Critérios mínimos para evitar o risco da hermenêutica abstrata no discurso discriminatório
O artigo propõe critérios objetivos para diferenciar dissenso ideológico de discurso discriminatório, prevenindo decisões abstratas que produzam silenciamento e distorçam o pluralismo democrático.

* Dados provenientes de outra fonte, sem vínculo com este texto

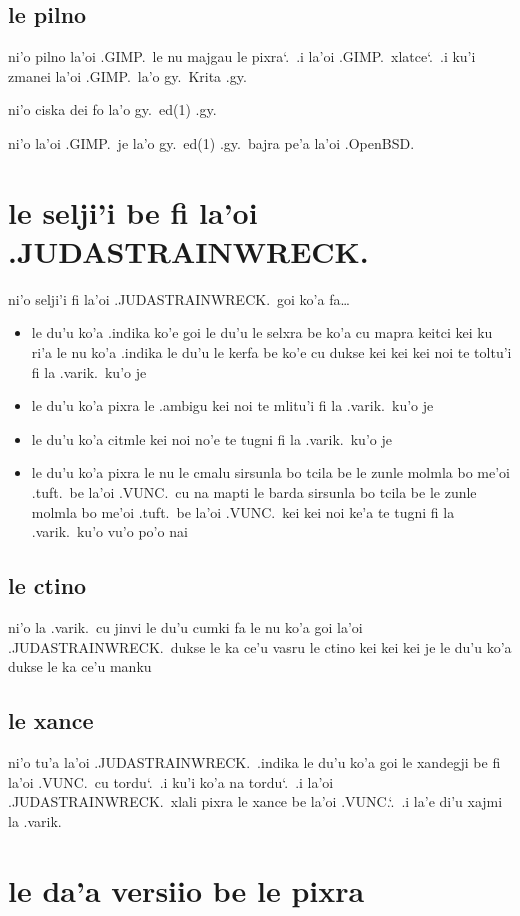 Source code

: \documentclass{report}
\newcommand\sds{\spacefactor\sfcode`.\ \space}
\begin{document}
\subsection{le pilno}
ni'o pilno la'oi .GIMP.\ le nu majgau le pixra\sds  .i  la'oi .GIMP.\ xlatce\sds  .i ku'i zmanei la'oi .GIMP.\ la'o gy.\ Krita  .gy.

ni'o ciska dei fo la'o gy.\ ed(1) .gy.

ni'o la'oi .GIMP.\ je la'o gy.\ ed(1) .gy.\ bajra pe'a la'oi .OpenBSD.

\section{le selji'i be fi la'oi .JUDASTRAINWRECK.}
ni'o selji'i fi la'oi .JUDASTRAINWRECK.\ goi ko'a fa\ldots
\begin{itemize}
	\item le du'u ko'a .indika ko'e goi le du'u le selxra be ko'a cu mapra keitci kei ku ri'a le nu ko'a .indika le du'u le kerfa be ko'e cu dukse kei kei kei noi te toltu'i fi la .varik.\ ku'o je
	\item le du'u ko'a pixra le .ambigu kei noi te mlitu'i fi la .varik.\ ku'o je
	\item le du'u ko'a citmle kei noi no'e te tugni fi la .varik.\ ku'o je
	\item le du'u ko'a pixra le nu le cmalu sirsunla bo tcila be le zunle molmla bo me'oi .tuft.\ be la'oi .VUNC.\ cu na mapti le barda sirsunla bo tcila be le zunle molmla bo me'oi .tuft.\ be la'oi .VUNC.\ kei kei noi ke'a te tugni fi la .varik.\ ku'o
vu'o po'o nai
\end{itemize}

\subsection{le ctino}
ni'o la .varik.\ cu jinvi le du'u cumki fa le nu ko'a goi la'oi .JUDASTRAINWRECK.\ dukse le ka ce'u vasru le ctino kei kei kei je le du'u ko'a dukse le ka ce'u manku

\subsection{le xance}
ni'o tu'a la'oi .JUDASTRAINWRECK.\ .indika le du'u ko'a goi le xandegji be fi la'oi .VUNC.\ cu tordu\sds  .i ku'i ko'a na tordu\sds  .i la'oi .JUDASTRAINWRECK.\ xlali pixra le xance be la'oi .VUNC.\sds  .i la'e di'u xajmi la .varik.

\section{le da'a versiio be le pixra}
\end{document}
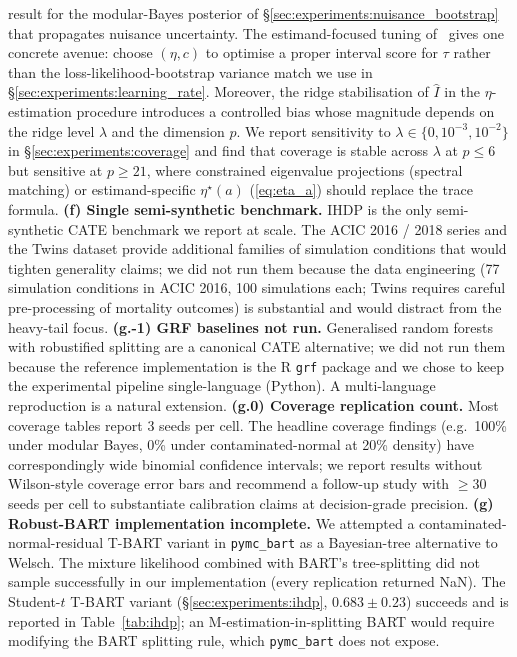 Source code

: result for the modular-Bayes posterior of \S\ref{sec:experiments:nuisance_bootstrap} that propagates nuisance
uncertainty. The estimand-focused tuning of~\citet{alexopoulos2025rbci} gives
one concrete avenue: choose $(\eta, c)$ to optimise a proper
interval score for $\tau$ rather than the loss-likelihood-bootstrap
variance match we use in \S\ref{sec:experiments:learning_rate}.
Moreover, the ridge stabilisation of $\widehat{I}$ in the
$\eta$-estimation procedure introduces a controlled bias whose
magnitude depends on the ridge level $\lambda$ and the dimension $p$.
We report sensitivity to $\lambda \in \{0, 10^{-3}, 10^{-2}\}$
in \S\ref{sec:experiments:coverage} and find that
coverage is stable across $\lambda$ at $p \le 6$ but sensitive
at $p \ge 21$, where constrained eigenvalue projections (spectral
matching) or estimand-specific $\eta^\star(a)$
(\eqref{eq:eta_a}) should replace the trace formula.
\textbf{(f) Single semi-synthetic benchmark.} IHDP is the only
semi-synthetic CATE benchmark we report at scale. The ACIC 2016 /
2018 series and the Twins dataset
provide additional families of simulation conditions
that would tighten generality claims; we did not run them because the
data engineering (77 simulation conditions in ACIC 2016, 100
simulations each; Twins requires careful pre-processing of
mortality outcomes) is substantial and would distract from the
heavy-tail focus.
\textbf{(g.-1) GRF baselines not run.} Generalised random forests
\citep{athey2019generalized} with robustified splitting are a
canonical CATE alternative; we did not run them because the
reference implementation is the R \texttt{grf} package and we
chose to keep the experimental pipeline single-language (Python).
A multi-language reproduction is a natural extension.
\textbf{(g.0) Coverage replication count.} Most coverage tables
report 3 seeds per cell. The headline coverage findings (e.g.\ 100\%
under modular Bayes, 0\% under contaminated-normal at 20\% density)
have correspondingly wide binomial confidence intervals; we report
results without Wilson-style coverage error bars and recommend a
follow-up study with $\geq 30$ seeds per cell to substantiate
calibration claims at decision-grade precision. \textbf{(g) Robust-BART implementation incomplete.} We attempted a
contaminated-normal-residual T-BART variant in
\texttt{pymc\_bart} as a Bayesian-tree alternative to Welsch.
The mixture likelihood combined with BART's tree-splitting did not
sample successfully in our implementation (every replication
returned NaN). The Student-$t$ T-BART variant
(\S\ref{sec:experiments:ihdp}, $0.683 \pm 0.23$) succeeds and
is reported in Table~\ref{tab:ihdp}; an M-estimation-in-splitting
BART would require modifying the BART splitting rule, which
\texttt{pymc\_bart} does not expose.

quinta-feira, 11 de dezembro de 2025
Atualizado às 14:34
Quando alertamos para o risco da hermenêutica abstrata nos casos de discriminação, não se trata de contestar a legitimidade da proteção jurídica a grupos vulnerabilizados, mas de evidenciar os efeitos nocivos da aplicação do Direito dissociada do caso concreto. O ponto central, reside, portanto, no reconhecimento de que, sob pretexto de tutela da dignidade, o ordenamento pode inadvertidamente instaurar um ambiente de inibição discursiva (chilling effect), sobretudo diante de manifestações que confrontem sensibilidades morais ou tensionem identidades consolidadas. A proteção contra o discurso discriminatório é inegociável. No entanto, o perigo se concentra na insuficiência de explicitação e de aplicação consistente de critérios capazes de diferenciar a expressão ideologicamente controversa da conduta discursiva efetivamente lesiva. Ou seja, quando a reprovação jurídica da fala se opera de forma genérica e abstrata, sem reconstrução factual e sem demonstração objetiva de potencialidade discriminatória, o Direito deixa sua função de controle racional da responsabilidade e passa a atuar como instrumento de disciplinamento ideológico.
Portanto, a questão não é se devemos combater narrativas que neguem identidades humanas, mas como fazê-lo sem comprometer o espaço democrático da divergência filosófica e moral. E essa transição, embora muitas vezes escamoteada por boas intenções, produz o efeito reverso: a defesa do pluralismo produz o risco de sua neutralização.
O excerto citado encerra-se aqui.